Terpisah, Kepala Cabang PT Mutiara Sibolga Syahnan di Pelabuhan Penyebrangan Cabang Singkil, mengatakan terkait penjualan tiket online akui penumpang kapal menuju Gunung Sitoli, Nias membludak karena menjelang Nataru.
Sebahagian besar mereka tidak tahu mendorong mereka datang ke Pelabuhan ini tanpa membawa tiket. Padahal pada bulan Oktober November 2022 aman-aman saja. Tapi ketika bulan Desember inilah terlihat penumpang begitu signifikan lonjakannya.
Menurutnya seharusnya operasi Nataru sejak tanggal 1 Desember sudah dilaksanakan, namun operasi baru sepekan ini. “Jadi selama Nataru kita membuka e-tiket itu pada saat keberangkatan untuk menghindari terjadinya pemborongan tiket. Nah tujuh hari sebelum Nataru keberangkatan sudah bisa pesan e-tiket.
Tapi, ketika Nataru ini kita tidak memberlakukan itu. Yakni seperti ketika malam ini berangkat tadi pagi jam 10 dibuka.
Terkait masa penjualan tiket manual hanya diberi durasi waktu 5 menit, Syahnan menjelaskan itu sah dan pasti karena sudah pas kuota e-tiket penjualan karena kapasitas penumpang KMP Mutiara Sibolga sebanyak 130 manifes.
Tapi pemesanan tiket yang masuk mencapai 500 penumpang karena online. Pada waktu yang bersamaan semuanya masuk tapi sistim secara otomatis mengunci ketika pada saat keberangkatan jadwal penumpang sebanyak 130 orang. Sehingga sebagian itulah penumpang tidak memahami dan tidak menerima meski sudah dijelaskan.
Jadi untuk menangani itu semua pihak petugas Kapal diberi dispensasi sesuai banyaknya Life Jacket untuk sebanyak 70 orang penumpang tambahan. Sehingga total penumpang semua selama Nataru 200 orang.
“Artinya tambahan penumpang dalam 70 orang tadi, diprioritaskan yang sudah bermalam di sini nah dan itu sudah didata oleh tim pelabuhan semalam,” jelasnya.

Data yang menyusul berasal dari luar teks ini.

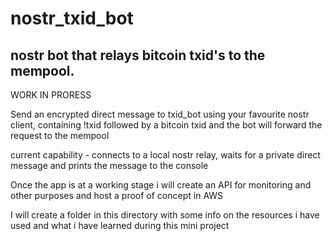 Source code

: # nostr_txid_bot

## nostr bot that relays bitcoin txid's to the mempool. 

WORK IN PRORESS 

Send an encrypted direct message to txid_bot using your favourite nostr client, containing !txid followed by a bitcoin txid and the bot will forward the request to the mempool

current capability - connects to a local nostr relay, waits for a private direct message and prints the message to the console 

Once the app is at a working stage i will create an API for monitoring and other purposes and host a proof of concept in AWS

I will create a folder in this directory with some info on the resources i have used and what i have learned during this mini project






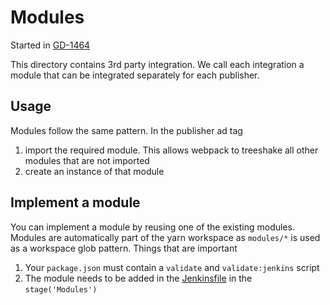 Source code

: # Modules

Started in [GD-1464](https://jira.gutefrage.net/browse/GD-1464)

This directory contains 3rd party integration. We call each integration a module
that can be integrated separately for each publisher.

## Usage

Modules follow the same pattern. In the publisher ad tag

1. import the required module. This allows webpack to treeshake all other modules that are not imported
2. create an instance of that module

## Implement a module

You can implement a module by reusing one of the existing modules. Modules are automatically part of the
yarn workspace as `modules/*` is used as a workspace glob pattern. Things that are important

1. Your `package.json` must contain a `validate` and `validate:jenkins` script
2. The module needs to be added in the [Jenkinsfile](../Jenkinsfile) in the `stage('Modules')`
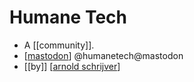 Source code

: # Humane Tech

- A [[community]].
- [[mastodon]] @humanetech@mastodon
- [[by]] [[arnold schrijver]]


[//begin]: # "Autogenerated link references for markdown compatibility"
[mastodon]: mastodon "Mastodon"
[arnold schrijver]: arnold-schrijver "Arnold Schrijver"
[//end]: # "Autogenerated link references" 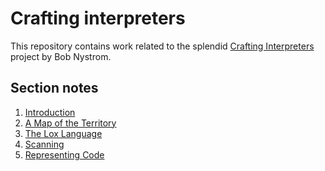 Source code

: # Crafting interpreters

This repository contains work related to the splendid
[Crafting Interpreters](https://craftinginterpreters.com/) project by Bob
Nystrom.

## Section notes

1. [Introduction](docs/1_introduction.md)
2. [A Map of the Territory](docs/2_a_map_of_the_territory.md)
3. [The Lox Language](docs/3_the_lox_language.md)
4. [Scanning](docs/4_scanning.md)
5. [Representing Code](docs/5_representing_code.md)
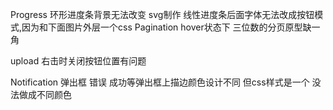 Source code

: Progress
环形进度条背景无法改变 svg制作 线性进度条后面字体无法改成按钮模式,因为和下面图片外层一个css
Pagination
hover状态下 三位数的分页原型缺一角

upload 右击时关闭按钮位置有问题


Notification
弹出框  错误 成功等弹出框上描边颜色设计不同  但css样式是一个 没法做成不同颜色
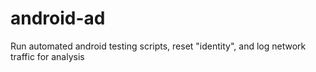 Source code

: # android-ad
Run automated android testing scripts, reset "identity", and log network traffic for analysis
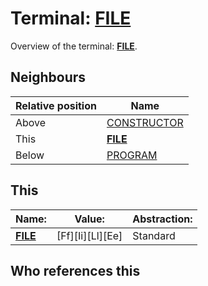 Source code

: # Terminal: **[FILE](./FILE.md)**

Overview of the terminal: **[FILE](./FILE.md)**.



## **Neighbours**

| Relative position | Name                                          |
| ----------------- | --------------------------------------------- |
| Above             | [CONSTRUCTOR](./CONSTRUCTOR.md) |
| This              | **[FILE](./FILE.md)** |
| Below             | [PROGRAM](./PROGRAM.md) |



## **This**

| Name:                                       | Value:          | Abstraction:    |
| ------------------------------------------- | --------------- | --------------- |
| **[FILE](./FILE.md)** | [Ff][Ii][Ll][Ee] | Standard |



## **Who references this**



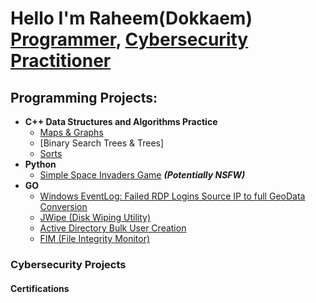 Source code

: <h1>Hello I'm Raheem(Dokkaem) <br/><a href="https://github.com/Dokkaem/">Programmer</a>, <a href ="https://www.linkedin.com/in/raheem-moore-063a42172/">Cybersecurity Practitioner</a></h1>

<h2> Programming Projects:</h2>

- <b> C++ Data Structures and Algorithms Practice </b>
  - [Maps & Graphs](https://github.com/Dokkaem/CityTimes)
  - [Binary Search Trees & Trees]
  - [Sorts](https://github.com/Dokkaem/Class-Sorting)
- <b> Python </b>
  - [Simple Space Invaders Game](https://github.com/joshmadakor1/4chan-Image-Analysis-Middleware-C964) <b><i>(Potentially NSFW)</b></i>
- <b>GO</b>
  - [Windows EventLog: Failed RDP Logins Source IP to full GeoData Conversion](https://github.com/joshmadakor1/Sentinel-Lab)
  - [JWipe (Disk Wiping Utility)](https://github.com/joshmadakor1/Jwipe.PowerShell)
  - [Active Directory Bulk User Creation](https://github.com/joshmadakor1/AD_PS)
  - [FIM (File Integrity Monitor)](https://github.com/joshmadakor1/PowerShell-Integrity-FIM)


 <h3> Cybersecurity Projects </h3>
 <h4> Certifications </h4>



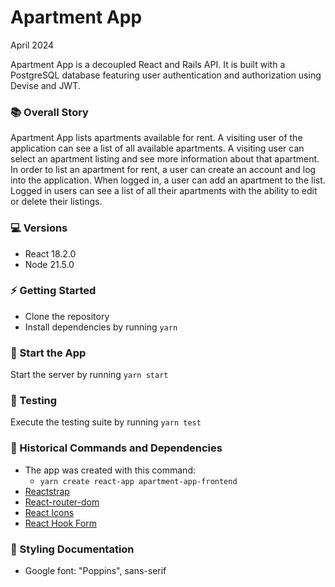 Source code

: # Apartment App

April 2024

Apartment App is a decoupled React and Rails API. It is built with a PostgreSQL database featuring user authentication and authorization using Devise and JWT.

### 📚 Overall Story

Apartment App lists apartments available for rent. A visiting user of the application can see a list of all available apartments. A visiting user can select an apartment listing and see more information about that apartment. In order to list an apartment for rent, a user can create an account and log into the application. When logged in, a user can add an apartment to the list. Logged in users can see a list of all their apartments with the ability to edit or delete their listings.

### 💻 Versions

- React 18.2.0
- Node 21.5.0

### ⚡️ Getting Started

- Clone the repository
- Install dependencies by running `yarn`

### 🏁 Start the App

Start the server by running `yarn start`

### 🚗 Testing

Execute the testing suite by running `yarn test`

### 🔗 Historical Commands and Dependencies

- The app was created with this command:
  - `yarn create react-app apartment-app-frontend`
- [Reactstrap](https://reactstrap.github.io/?path=/docs/components-card--card)
- [React-router-dom](https://reactrouter.com/en/main)
- [React Icons](https://react-icons.github.io/react-icons/)
- [React Hook Form](https://react-hook-form.com/get-started)

### 💄 Styling Documentation

- Google font: "Poppins", sans-serif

Dia juga menghimbau penumpang yang hendak berangkat ke Pulau Nias, Gunung Sitoli kalau sudah tidak bisa masuk sistem Pelabuhan Singkil, silahkan buka pelabuhan Sibolga dari pada menunggu disini tidak pasti.

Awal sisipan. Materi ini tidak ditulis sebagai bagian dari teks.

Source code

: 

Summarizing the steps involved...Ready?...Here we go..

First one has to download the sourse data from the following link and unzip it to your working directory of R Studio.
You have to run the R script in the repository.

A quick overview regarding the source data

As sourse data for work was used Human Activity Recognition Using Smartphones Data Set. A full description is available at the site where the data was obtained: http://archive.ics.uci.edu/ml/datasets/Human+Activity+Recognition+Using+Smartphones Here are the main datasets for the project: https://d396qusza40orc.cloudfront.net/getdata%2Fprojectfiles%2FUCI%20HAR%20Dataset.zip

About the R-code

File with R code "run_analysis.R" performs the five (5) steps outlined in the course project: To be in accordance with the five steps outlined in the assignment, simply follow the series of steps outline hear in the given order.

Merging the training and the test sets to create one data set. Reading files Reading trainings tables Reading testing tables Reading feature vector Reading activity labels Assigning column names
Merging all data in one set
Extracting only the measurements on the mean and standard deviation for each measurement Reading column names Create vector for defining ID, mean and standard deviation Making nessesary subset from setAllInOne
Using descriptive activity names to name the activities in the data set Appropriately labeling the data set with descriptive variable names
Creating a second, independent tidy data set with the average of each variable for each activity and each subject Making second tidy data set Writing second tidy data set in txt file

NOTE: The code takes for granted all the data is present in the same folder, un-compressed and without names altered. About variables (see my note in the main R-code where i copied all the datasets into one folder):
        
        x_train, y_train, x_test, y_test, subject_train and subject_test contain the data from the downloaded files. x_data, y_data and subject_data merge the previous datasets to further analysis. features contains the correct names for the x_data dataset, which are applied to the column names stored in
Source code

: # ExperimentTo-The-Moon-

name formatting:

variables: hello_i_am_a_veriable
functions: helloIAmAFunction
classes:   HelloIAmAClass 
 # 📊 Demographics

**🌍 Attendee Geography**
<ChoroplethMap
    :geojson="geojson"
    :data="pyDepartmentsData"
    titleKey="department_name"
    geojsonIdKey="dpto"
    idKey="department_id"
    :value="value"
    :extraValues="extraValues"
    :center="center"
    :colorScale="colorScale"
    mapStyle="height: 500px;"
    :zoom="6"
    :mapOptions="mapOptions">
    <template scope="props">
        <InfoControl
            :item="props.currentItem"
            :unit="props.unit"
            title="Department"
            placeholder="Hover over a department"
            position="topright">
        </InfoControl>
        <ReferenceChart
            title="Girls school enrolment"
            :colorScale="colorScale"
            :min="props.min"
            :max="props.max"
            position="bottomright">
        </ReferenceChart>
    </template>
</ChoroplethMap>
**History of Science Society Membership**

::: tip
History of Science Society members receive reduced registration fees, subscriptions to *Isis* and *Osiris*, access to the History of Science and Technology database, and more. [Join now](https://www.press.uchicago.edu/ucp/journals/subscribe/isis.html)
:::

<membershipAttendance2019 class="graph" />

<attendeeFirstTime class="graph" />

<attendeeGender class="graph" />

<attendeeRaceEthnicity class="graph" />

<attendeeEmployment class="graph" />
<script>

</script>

Jadi dalam hal ini, selama menjelang Nataru KMP melayani penumpang tiap hari keberangkatan ke Gunung Sitoli harga tiket juga tidak naik.
Menjawab pertanyaan terkait bervariasinya harga tiket petugas yang menjual tetap harga yang sesuai, namun sama-sama kita maklumi kalo sudah memakai jasa calo sudah pasti harga tidak menentu.
“Makanya salah satu upaya kita menghindari harga tiket yang tak menentu pemerintah mendorong perusahaan, BUMN mepakuian penjualan e-tiket,” jelasnya.
Kemudian, tambahnya, akibat lonjakan penumpang kendaraan dan logistik juga dibatasi secara berlebihan.